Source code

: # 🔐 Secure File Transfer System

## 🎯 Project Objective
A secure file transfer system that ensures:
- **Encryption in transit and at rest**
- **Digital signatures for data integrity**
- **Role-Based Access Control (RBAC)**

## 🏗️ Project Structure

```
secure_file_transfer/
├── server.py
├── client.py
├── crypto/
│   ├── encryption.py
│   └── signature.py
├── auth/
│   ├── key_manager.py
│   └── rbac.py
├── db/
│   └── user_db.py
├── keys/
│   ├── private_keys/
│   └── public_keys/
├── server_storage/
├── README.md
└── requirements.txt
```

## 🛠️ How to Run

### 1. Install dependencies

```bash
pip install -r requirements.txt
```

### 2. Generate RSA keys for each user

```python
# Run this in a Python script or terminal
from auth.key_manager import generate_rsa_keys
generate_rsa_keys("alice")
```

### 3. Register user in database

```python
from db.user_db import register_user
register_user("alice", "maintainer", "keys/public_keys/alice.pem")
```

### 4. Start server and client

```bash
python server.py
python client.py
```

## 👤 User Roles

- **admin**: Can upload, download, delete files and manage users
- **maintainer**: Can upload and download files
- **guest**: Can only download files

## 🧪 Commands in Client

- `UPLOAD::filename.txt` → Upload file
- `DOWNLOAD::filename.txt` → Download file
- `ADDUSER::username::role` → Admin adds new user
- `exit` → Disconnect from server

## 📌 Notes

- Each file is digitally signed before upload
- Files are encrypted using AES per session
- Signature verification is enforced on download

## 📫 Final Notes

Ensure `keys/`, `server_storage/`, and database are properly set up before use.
====================
*TASK DESCRIPTION*
Which of the lines in the listing above include "alice"? Report each of them.

*EXERCISE OUTPUT*
generate_rsa_keys("alice")
register_user("alice", "maintainer", "keys/public_keys/alice.pem")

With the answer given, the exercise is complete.